Data shown below:
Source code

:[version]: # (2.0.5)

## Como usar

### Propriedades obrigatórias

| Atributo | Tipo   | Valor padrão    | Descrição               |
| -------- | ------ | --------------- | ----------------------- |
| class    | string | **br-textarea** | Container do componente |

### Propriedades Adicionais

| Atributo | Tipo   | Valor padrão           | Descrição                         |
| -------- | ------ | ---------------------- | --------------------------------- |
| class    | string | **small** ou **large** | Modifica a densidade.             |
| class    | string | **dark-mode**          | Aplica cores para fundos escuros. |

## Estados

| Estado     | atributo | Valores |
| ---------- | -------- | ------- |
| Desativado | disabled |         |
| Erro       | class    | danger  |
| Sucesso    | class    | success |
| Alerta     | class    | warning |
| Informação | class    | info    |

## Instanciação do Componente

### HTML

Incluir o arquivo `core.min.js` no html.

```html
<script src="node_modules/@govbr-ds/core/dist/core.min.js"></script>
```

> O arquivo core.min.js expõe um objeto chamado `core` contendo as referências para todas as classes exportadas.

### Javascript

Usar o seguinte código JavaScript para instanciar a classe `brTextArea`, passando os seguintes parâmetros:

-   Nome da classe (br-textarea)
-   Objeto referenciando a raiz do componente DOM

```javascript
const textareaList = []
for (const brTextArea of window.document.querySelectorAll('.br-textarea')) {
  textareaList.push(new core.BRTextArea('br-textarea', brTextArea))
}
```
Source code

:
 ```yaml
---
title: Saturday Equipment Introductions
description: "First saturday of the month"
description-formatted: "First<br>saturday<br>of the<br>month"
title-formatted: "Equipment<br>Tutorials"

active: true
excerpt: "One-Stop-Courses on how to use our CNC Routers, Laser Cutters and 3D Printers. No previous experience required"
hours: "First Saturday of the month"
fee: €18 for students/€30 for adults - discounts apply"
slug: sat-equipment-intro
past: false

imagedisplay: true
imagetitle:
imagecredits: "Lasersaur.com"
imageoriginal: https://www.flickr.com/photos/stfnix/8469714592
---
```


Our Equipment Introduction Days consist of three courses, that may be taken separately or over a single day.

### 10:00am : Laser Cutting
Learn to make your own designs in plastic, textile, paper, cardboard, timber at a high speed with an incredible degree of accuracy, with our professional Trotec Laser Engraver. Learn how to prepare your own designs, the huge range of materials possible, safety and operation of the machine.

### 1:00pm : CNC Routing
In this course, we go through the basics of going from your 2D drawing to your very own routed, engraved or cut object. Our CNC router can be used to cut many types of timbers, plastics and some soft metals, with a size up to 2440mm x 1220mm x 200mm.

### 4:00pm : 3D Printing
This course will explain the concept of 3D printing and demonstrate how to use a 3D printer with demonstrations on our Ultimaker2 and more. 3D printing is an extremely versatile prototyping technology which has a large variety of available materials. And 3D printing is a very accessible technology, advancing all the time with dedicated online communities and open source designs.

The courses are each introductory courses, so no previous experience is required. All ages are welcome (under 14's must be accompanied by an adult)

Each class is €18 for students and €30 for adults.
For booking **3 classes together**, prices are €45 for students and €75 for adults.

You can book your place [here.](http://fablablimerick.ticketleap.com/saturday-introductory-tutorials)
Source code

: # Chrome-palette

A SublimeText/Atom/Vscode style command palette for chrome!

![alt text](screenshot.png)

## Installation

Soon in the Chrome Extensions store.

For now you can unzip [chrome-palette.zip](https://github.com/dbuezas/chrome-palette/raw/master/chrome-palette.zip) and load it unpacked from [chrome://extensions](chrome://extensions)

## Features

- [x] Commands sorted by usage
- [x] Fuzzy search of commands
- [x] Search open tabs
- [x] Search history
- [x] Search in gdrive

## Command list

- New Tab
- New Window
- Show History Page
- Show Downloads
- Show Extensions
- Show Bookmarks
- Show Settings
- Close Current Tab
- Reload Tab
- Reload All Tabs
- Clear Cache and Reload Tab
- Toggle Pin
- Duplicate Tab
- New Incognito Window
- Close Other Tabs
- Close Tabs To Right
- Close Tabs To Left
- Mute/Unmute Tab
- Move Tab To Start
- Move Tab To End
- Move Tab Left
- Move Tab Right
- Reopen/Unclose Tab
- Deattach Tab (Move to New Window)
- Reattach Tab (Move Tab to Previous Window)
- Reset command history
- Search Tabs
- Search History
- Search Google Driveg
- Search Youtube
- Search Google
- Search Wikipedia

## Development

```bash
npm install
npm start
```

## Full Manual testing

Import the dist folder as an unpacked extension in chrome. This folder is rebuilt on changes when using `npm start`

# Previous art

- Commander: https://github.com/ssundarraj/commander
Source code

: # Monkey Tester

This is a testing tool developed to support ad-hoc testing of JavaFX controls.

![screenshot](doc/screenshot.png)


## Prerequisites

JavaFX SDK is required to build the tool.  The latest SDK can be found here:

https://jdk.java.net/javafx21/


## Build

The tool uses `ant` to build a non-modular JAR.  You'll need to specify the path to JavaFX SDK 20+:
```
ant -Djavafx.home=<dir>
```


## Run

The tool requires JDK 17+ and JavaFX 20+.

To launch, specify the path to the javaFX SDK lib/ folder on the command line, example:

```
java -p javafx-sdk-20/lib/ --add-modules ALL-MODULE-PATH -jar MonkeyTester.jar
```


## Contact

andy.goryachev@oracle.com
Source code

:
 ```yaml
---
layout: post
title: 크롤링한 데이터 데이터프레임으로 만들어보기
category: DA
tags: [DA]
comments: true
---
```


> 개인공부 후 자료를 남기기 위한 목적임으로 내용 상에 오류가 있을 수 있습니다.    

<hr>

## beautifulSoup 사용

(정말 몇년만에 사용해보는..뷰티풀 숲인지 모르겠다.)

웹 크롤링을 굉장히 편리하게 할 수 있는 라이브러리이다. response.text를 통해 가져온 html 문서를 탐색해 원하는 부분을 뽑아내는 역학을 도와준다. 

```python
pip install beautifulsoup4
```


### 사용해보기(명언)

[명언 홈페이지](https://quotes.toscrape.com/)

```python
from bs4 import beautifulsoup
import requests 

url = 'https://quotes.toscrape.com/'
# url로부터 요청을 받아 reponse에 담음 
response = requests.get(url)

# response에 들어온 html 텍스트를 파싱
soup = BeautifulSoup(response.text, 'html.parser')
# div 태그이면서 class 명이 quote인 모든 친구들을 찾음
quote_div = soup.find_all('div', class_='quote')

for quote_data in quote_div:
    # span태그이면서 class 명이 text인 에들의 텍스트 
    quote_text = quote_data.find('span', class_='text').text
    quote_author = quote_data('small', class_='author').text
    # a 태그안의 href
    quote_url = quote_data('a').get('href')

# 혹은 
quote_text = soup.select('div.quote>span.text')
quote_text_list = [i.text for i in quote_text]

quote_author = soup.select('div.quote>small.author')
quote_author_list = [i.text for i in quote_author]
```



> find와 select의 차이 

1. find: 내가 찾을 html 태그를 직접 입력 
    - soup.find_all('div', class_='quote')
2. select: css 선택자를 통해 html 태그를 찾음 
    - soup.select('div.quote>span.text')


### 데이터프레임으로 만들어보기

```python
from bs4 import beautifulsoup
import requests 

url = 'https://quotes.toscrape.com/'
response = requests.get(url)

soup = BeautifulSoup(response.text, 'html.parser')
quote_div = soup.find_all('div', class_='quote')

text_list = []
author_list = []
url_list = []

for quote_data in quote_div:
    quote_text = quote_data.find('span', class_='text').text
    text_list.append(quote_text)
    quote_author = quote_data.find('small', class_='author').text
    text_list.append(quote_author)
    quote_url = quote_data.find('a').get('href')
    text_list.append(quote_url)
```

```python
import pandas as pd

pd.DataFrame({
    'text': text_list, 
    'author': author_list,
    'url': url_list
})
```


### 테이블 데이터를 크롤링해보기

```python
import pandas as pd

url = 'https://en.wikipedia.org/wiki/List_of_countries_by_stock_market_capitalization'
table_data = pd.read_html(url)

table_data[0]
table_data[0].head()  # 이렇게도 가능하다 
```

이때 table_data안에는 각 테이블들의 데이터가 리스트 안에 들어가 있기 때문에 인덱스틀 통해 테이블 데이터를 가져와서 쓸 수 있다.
End of Data shown.
Data shown below:
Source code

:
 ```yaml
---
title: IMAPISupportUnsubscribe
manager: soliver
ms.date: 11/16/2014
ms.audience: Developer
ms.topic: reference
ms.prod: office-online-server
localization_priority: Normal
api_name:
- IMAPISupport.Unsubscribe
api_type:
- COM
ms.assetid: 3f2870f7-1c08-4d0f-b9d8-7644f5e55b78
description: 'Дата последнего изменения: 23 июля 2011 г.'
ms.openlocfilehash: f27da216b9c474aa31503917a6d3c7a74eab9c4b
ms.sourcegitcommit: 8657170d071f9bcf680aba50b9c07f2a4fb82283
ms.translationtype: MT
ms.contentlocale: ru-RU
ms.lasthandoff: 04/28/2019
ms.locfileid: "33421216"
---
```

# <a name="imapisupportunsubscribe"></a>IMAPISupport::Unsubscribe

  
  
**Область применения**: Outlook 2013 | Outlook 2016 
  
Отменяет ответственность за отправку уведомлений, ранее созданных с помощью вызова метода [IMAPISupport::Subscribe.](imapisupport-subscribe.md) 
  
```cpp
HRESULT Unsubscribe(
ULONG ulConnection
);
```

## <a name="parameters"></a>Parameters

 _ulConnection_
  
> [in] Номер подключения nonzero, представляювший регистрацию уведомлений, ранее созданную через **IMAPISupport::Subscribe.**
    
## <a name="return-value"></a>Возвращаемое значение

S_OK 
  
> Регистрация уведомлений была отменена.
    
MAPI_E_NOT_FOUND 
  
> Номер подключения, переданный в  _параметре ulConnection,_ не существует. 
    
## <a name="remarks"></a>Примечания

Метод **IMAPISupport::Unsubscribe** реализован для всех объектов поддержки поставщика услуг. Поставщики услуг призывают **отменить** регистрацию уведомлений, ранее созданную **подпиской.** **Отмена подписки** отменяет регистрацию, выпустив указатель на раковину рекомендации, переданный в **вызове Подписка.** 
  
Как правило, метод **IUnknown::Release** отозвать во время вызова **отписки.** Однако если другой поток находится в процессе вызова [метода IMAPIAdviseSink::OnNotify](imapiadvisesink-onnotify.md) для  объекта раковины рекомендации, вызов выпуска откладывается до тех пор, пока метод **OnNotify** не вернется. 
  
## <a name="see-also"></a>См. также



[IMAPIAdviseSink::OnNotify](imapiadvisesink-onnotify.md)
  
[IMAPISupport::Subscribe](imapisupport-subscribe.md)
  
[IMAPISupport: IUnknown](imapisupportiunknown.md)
End of Data shown.
**Task statement**
Transcribe each line of the data above, unaltered, from the one where "The courses are" appears to the one where "Each class is" appears, inclusive of both.

**Answer to the problem**
The courses are each introductory courses, so no previous experience is required. All ages are welcome (under 14's must be accompanied by an adult)

Each class is €18 for students and €30 for adults.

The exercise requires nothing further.